(Saved data entries)
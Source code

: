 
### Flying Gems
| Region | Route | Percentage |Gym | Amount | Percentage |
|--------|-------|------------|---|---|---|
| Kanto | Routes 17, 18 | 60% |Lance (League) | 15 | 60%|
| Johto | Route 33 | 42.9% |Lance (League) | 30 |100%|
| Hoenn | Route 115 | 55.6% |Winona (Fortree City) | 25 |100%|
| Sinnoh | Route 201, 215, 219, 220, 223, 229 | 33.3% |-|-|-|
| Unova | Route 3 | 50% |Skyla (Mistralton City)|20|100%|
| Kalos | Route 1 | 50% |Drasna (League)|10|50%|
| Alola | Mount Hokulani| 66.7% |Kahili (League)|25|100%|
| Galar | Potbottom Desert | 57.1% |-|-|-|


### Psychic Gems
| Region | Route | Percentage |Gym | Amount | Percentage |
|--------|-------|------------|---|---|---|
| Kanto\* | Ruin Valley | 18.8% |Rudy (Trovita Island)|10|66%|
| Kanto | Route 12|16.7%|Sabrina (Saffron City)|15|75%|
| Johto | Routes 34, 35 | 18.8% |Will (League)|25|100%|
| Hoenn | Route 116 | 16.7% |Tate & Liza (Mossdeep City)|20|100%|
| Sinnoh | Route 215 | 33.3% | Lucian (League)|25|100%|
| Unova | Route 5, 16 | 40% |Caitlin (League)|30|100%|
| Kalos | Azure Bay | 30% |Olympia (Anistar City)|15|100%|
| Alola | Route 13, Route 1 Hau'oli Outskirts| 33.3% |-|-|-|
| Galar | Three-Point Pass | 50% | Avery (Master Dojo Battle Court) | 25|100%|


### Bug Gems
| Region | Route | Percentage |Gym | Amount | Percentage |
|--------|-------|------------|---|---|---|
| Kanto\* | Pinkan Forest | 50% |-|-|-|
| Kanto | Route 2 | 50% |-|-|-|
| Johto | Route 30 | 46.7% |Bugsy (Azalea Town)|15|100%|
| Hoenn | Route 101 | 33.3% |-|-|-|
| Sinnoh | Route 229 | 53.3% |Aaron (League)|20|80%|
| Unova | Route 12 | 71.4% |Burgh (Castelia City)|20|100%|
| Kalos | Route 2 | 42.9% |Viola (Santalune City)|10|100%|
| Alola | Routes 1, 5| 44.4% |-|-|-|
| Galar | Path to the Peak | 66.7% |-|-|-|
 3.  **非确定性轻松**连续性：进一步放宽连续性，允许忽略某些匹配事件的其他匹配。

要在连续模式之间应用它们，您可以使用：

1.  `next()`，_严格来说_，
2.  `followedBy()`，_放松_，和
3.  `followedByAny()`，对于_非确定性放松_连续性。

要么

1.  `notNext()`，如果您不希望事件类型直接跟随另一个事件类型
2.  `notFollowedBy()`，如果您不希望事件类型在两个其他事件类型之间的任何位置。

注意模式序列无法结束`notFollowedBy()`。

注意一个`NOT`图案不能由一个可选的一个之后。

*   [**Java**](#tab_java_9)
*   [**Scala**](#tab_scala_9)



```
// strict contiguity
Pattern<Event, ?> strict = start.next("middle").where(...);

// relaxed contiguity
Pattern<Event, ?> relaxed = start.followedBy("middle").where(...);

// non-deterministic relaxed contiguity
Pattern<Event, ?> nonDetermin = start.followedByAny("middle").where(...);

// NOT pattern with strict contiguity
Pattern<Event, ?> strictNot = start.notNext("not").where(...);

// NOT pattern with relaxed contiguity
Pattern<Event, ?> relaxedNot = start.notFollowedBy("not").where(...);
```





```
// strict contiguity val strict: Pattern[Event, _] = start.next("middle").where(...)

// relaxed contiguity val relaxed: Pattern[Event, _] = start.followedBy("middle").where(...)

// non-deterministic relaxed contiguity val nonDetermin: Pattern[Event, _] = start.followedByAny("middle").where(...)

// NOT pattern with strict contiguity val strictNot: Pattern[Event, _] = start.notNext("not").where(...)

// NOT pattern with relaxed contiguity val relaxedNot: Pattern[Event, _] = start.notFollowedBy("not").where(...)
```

Your goal: In the entries above, find the line holding "30% |Olympia (Anistar City)|15|100%|" and the line holding "Route 2 | 50% |-|-|-|"; print both of them and every line between, exactly, and nothing else.

Answer space:
| Kalos | Azure Bay | 30% |Olympia (Anistar City)|15|100%|
| Alola | Route 13, Route 1 Hau'oli Outskirts| 33.3% |-|-|-|
| Galar | Three-Point Pass | 50% | Avery (Master Dojo Battle Court) | 25|100%|


### Bug Gems
| Region | Route | Percentage |Gym | Amount | Percentage |
|--------|-------|------------|---|---|---|
| Kanto\* | Pinkan Forest | 50% |-|-|-|
| Kanto | Route 2 | 50% |-|-|-|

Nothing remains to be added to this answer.